If a line in the records below contains the word "killed", copy it out.

** Opening DATA EXCERPTS block **

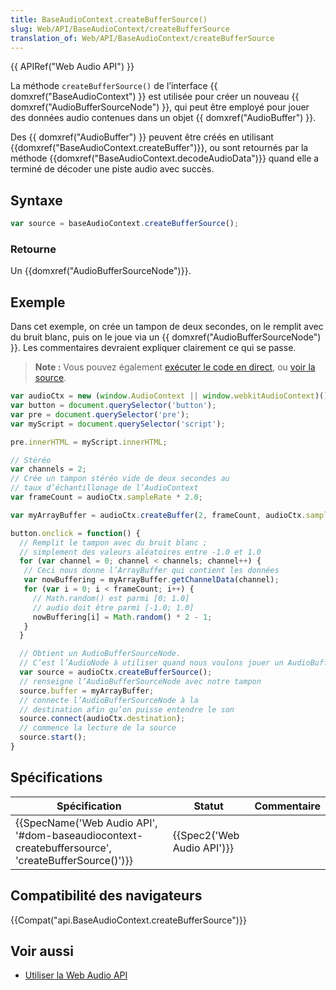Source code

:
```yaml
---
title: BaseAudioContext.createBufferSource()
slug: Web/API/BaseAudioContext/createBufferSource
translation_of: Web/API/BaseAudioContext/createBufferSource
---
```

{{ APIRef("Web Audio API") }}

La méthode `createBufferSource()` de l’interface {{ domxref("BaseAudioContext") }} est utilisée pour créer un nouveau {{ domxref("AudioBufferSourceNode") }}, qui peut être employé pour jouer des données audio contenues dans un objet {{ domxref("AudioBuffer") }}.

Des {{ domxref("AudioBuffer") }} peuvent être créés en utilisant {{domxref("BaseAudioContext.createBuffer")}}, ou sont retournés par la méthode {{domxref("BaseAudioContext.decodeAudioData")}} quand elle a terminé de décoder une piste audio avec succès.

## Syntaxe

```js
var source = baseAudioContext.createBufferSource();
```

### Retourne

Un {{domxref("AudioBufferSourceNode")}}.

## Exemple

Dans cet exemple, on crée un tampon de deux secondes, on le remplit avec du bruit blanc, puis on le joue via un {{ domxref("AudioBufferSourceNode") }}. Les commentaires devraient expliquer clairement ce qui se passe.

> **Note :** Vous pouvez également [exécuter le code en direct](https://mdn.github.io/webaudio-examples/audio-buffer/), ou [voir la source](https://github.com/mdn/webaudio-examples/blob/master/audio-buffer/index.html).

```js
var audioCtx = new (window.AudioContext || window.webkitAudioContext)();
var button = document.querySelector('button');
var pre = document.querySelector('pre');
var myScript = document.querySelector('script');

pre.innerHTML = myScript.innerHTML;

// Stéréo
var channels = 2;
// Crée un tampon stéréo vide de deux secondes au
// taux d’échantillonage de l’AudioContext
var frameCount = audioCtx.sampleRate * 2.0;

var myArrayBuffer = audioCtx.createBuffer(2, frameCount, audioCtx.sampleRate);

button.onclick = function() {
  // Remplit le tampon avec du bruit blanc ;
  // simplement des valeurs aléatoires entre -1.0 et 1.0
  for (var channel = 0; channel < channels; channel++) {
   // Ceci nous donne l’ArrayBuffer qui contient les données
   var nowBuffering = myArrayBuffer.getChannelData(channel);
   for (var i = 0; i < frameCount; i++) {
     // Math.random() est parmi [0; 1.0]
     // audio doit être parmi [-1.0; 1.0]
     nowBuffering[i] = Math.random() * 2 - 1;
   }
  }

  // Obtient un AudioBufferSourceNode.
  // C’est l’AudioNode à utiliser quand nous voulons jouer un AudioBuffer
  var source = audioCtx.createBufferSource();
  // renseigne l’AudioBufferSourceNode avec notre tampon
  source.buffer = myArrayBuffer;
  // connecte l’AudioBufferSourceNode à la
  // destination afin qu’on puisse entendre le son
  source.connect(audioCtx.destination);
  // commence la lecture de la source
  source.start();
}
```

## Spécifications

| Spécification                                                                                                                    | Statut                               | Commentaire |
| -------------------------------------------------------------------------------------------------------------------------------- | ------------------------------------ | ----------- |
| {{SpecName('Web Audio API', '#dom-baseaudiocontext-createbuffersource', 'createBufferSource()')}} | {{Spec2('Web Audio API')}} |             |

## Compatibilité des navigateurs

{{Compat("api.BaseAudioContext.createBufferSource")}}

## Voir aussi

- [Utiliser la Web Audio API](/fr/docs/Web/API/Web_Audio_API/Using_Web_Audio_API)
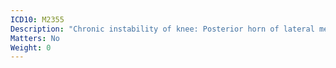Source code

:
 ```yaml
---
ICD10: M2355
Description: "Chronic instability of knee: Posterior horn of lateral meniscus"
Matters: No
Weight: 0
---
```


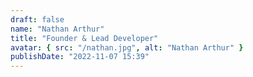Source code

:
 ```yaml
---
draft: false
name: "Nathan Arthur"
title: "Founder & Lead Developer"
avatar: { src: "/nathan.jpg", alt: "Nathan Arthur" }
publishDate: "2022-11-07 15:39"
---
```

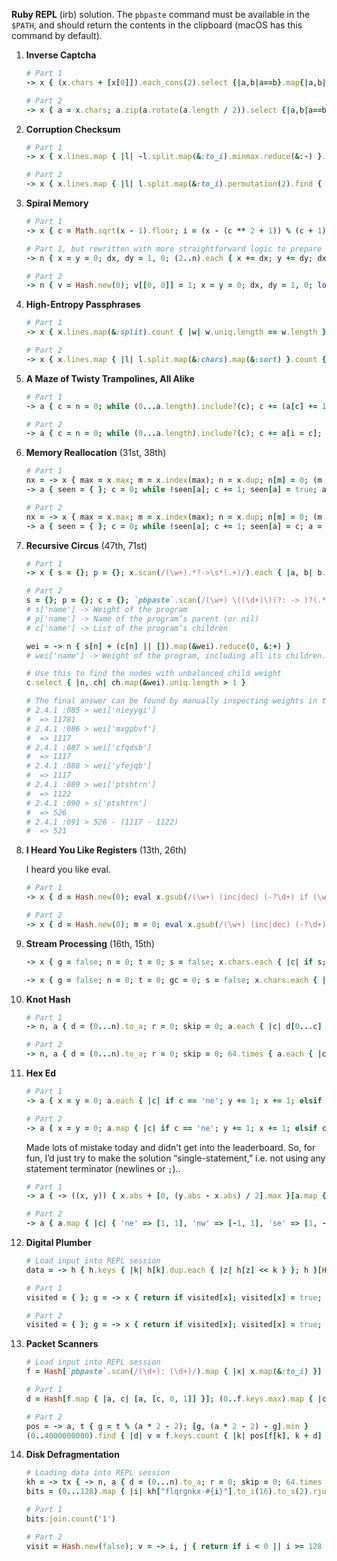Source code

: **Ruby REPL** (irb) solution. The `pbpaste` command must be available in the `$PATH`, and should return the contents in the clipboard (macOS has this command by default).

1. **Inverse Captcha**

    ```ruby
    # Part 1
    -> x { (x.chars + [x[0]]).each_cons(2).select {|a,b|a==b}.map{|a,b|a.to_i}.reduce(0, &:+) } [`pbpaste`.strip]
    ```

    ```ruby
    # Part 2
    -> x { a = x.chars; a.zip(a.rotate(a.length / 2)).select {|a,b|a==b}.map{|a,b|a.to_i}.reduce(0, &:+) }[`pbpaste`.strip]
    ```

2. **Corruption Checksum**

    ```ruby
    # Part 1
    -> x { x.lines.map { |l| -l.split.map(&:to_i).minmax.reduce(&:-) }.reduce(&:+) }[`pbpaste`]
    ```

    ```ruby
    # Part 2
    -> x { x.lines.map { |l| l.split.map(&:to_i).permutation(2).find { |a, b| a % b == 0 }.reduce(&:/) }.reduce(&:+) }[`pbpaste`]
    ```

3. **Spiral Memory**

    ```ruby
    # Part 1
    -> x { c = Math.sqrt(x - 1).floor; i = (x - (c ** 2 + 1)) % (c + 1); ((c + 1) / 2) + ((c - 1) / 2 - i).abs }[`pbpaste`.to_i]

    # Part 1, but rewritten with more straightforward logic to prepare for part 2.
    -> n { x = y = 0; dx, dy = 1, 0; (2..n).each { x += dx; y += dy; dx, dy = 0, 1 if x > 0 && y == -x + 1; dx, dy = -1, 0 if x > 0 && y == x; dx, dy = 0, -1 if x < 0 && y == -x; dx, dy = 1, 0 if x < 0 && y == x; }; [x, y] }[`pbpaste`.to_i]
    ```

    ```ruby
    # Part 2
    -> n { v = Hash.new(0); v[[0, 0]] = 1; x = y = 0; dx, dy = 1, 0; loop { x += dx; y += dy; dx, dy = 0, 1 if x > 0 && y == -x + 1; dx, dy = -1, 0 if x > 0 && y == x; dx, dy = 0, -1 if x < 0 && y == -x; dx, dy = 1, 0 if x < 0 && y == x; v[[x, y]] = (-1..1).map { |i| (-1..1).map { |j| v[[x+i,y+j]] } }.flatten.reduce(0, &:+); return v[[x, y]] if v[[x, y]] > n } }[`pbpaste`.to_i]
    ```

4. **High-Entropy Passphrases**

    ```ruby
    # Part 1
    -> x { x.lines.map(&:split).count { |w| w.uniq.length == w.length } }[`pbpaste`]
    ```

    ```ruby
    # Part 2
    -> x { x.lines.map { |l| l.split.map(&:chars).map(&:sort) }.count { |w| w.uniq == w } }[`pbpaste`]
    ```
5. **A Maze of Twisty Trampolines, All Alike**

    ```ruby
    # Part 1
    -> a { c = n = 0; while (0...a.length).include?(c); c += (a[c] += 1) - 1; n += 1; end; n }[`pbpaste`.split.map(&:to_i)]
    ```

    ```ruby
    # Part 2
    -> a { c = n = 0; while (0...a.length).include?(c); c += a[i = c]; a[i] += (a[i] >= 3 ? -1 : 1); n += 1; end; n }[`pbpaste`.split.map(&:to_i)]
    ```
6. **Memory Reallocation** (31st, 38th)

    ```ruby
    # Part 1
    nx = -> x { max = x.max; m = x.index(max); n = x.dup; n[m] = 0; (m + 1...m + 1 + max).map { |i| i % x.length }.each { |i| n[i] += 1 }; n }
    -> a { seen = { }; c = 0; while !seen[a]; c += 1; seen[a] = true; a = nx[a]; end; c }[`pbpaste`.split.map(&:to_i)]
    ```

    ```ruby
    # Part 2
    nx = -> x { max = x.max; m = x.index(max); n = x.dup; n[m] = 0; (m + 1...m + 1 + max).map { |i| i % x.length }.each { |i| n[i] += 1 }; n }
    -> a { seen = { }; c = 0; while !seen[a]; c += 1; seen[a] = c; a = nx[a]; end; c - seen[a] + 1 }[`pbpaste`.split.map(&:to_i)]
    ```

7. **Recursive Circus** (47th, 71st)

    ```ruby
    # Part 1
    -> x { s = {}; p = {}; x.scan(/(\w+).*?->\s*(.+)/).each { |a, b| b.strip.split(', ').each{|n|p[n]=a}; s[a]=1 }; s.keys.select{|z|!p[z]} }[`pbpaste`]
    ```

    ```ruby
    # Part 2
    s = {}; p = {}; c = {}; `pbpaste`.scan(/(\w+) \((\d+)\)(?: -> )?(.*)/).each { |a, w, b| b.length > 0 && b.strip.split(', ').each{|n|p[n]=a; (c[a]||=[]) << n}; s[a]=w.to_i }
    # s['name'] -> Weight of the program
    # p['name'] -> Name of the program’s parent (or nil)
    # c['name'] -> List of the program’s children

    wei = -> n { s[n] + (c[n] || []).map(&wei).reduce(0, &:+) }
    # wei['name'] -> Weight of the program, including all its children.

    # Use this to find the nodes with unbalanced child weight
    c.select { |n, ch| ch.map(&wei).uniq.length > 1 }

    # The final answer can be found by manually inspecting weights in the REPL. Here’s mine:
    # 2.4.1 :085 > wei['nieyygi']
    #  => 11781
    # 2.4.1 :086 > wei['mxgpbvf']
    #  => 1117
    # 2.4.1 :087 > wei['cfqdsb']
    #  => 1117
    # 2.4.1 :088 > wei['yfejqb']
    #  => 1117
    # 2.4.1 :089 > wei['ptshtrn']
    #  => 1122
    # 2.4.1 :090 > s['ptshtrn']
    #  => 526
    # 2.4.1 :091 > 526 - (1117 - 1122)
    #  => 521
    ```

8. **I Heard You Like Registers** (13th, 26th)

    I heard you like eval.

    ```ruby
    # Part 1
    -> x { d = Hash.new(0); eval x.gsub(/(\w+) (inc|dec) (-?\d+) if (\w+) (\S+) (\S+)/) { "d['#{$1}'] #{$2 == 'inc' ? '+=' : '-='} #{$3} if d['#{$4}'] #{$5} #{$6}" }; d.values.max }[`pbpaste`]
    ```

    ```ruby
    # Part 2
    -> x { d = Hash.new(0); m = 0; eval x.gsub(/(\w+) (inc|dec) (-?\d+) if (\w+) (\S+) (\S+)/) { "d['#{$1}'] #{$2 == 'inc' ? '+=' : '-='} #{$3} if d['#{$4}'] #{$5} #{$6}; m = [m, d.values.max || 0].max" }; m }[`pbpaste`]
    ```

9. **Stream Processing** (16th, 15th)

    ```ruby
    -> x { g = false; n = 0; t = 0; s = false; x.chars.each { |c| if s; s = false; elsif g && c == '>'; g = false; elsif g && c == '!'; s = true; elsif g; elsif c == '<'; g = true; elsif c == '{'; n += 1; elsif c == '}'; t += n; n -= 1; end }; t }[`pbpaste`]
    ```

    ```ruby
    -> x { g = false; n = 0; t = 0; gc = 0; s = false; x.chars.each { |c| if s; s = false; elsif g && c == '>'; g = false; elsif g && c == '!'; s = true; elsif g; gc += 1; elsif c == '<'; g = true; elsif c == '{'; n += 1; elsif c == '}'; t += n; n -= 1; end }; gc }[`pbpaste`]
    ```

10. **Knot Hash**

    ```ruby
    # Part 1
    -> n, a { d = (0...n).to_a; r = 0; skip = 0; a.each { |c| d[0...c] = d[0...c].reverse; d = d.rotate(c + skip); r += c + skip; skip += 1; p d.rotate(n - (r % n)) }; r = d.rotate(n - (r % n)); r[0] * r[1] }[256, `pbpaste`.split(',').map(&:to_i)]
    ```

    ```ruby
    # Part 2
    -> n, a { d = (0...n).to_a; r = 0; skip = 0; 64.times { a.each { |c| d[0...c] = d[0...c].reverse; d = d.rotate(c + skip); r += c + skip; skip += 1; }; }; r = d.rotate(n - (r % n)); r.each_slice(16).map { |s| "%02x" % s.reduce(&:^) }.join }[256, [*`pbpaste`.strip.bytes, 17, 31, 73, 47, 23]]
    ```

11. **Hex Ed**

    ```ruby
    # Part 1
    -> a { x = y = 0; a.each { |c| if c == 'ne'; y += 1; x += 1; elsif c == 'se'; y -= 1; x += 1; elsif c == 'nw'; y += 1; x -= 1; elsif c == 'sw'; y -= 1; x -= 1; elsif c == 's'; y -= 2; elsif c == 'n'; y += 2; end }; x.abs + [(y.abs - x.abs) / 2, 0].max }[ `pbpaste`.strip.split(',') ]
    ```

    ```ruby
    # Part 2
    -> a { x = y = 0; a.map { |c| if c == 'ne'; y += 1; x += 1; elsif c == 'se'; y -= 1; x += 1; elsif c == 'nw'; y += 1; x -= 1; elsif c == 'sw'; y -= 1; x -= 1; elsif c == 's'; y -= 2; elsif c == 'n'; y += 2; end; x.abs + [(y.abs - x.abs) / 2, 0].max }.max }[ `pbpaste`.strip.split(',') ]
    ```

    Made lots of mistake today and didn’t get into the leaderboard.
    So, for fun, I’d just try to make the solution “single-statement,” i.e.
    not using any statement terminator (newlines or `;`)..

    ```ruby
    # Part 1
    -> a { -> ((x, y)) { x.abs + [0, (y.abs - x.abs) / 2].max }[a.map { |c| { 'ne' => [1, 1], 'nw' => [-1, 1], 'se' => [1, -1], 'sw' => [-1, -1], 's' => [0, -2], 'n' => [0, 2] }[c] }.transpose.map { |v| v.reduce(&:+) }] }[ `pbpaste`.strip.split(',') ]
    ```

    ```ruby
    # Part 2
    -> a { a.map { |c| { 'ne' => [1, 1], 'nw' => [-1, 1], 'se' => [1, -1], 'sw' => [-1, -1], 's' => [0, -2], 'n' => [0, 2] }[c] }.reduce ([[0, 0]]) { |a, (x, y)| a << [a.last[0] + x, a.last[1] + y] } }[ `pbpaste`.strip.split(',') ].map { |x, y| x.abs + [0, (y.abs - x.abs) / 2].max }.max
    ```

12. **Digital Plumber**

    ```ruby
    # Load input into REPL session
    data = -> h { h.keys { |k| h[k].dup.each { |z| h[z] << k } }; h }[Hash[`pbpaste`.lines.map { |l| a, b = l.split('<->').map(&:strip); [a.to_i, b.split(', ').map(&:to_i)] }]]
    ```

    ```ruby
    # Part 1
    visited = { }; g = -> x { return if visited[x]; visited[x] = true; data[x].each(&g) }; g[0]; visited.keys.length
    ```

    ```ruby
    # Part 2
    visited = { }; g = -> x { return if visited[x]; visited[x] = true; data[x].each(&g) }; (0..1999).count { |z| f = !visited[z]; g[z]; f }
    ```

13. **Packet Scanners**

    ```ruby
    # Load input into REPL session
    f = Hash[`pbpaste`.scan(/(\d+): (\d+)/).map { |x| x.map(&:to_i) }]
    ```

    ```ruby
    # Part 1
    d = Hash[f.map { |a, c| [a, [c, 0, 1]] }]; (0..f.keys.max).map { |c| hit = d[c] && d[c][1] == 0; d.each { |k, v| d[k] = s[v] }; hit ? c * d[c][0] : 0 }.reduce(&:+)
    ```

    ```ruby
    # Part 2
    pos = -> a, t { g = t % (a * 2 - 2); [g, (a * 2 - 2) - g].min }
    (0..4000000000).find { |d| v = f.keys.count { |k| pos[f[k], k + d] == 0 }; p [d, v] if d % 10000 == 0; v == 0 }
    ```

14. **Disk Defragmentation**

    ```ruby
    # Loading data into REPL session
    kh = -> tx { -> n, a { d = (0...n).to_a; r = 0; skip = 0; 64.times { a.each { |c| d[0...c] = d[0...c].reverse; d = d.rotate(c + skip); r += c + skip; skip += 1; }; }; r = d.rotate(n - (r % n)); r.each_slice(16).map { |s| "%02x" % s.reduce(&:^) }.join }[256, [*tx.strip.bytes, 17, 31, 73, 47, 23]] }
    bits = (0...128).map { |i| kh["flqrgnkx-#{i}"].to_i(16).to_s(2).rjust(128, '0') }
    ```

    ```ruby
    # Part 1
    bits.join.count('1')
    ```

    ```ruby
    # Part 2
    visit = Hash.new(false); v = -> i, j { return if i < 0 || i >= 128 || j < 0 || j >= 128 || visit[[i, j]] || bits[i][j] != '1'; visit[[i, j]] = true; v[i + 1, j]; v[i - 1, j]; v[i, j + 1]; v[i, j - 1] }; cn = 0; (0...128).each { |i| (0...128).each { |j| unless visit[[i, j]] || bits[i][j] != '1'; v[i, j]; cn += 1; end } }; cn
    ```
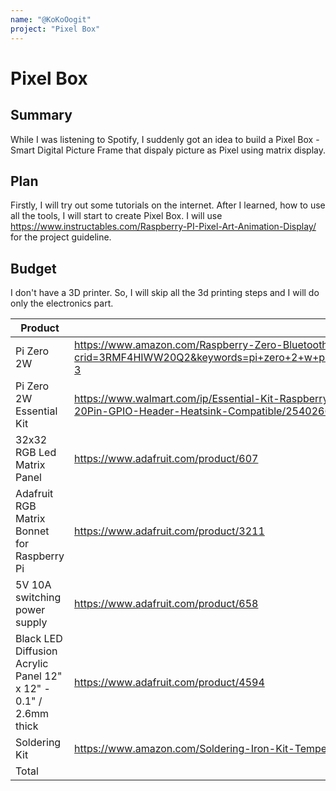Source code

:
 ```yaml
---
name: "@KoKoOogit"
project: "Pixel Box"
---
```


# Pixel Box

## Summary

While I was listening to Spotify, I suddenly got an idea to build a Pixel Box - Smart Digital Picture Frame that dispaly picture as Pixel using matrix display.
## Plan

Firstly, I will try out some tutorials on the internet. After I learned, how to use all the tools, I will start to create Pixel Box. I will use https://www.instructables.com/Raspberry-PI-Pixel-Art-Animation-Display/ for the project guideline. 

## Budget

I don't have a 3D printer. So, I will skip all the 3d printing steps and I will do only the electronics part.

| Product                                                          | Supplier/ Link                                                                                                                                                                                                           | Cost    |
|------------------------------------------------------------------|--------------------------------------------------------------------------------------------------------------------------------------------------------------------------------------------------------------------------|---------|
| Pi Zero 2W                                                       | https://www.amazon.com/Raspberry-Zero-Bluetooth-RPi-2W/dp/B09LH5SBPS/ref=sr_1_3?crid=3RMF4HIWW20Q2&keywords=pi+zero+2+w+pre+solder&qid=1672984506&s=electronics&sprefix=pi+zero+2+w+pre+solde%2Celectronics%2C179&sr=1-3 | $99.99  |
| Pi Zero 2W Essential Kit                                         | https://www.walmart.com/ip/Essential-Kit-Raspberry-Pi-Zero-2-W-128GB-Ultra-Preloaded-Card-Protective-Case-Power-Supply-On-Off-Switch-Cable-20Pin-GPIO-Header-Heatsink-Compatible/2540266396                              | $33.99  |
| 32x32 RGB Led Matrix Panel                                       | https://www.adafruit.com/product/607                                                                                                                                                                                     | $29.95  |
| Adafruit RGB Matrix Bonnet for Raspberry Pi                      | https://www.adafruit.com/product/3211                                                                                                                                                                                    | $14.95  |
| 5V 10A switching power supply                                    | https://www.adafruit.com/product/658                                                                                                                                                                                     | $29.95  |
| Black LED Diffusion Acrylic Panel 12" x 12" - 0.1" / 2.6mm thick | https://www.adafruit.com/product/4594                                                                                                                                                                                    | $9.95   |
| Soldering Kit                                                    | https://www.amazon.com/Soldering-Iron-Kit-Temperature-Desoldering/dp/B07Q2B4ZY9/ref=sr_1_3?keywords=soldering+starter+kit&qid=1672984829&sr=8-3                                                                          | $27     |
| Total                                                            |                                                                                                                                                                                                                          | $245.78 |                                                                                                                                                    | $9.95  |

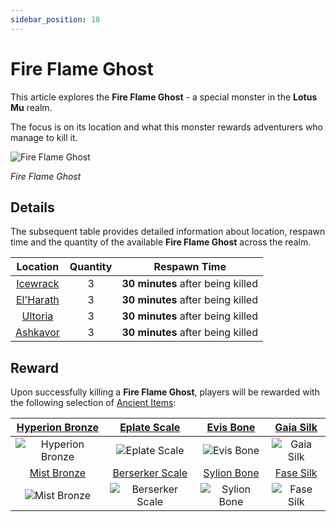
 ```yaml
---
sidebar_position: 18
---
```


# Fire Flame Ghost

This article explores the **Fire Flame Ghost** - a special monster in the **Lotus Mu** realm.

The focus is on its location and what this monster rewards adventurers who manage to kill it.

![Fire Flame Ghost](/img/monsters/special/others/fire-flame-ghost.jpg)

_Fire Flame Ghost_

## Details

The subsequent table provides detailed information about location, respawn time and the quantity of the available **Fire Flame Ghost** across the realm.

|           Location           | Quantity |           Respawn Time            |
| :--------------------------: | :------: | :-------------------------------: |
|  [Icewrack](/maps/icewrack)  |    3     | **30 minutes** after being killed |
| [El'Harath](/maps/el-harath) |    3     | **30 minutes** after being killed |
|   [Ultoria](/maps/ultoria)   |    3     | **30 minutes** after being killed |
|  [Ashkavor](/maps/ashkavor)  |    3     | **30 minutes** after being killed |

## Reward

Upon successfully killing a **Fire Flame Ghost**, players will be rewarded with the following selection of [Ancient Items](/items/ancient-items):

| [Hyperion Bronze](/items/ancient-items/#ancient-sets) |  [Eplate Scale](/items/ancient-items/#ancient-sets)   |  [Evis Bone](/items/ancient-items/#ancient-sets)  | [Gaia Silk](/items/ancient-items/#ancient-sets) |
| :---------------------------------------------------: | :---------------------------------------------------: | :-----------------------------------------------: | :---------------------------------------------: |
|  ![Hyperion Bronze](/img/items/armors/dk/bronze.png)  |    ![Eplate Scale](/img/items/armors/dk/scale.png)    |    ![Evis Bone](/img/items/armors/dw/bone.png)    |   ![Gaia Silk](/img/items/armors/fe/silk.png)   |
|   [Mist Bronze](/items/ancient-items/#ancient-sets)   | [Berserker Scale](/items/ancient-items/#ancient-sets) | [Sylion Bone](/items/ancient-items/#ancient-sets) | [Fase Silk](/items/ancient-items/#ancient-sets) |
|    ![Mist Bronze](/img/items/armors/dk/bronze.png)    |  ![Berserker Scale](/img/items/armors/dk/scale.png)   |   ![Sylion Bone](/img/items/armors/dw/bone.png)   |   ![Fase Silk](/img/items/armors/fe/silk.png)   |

** Closing DATA EXCERPTS block **

**SOLUTION FOR THIS TASK**
|  [Icewrack](/maps/icewrack)  |    3     | **30 minutes** after being killed |
| [El'Harath](/maps/el-harath) |    3     | **30 minutes** after being killed |
|   [Ultoria](/maps/ultoria)   |    3     | **30 minutes** after being killed |
|  [Ashkavor](/maps/ashkavor)  |    3     | **30 minutes** after being killed |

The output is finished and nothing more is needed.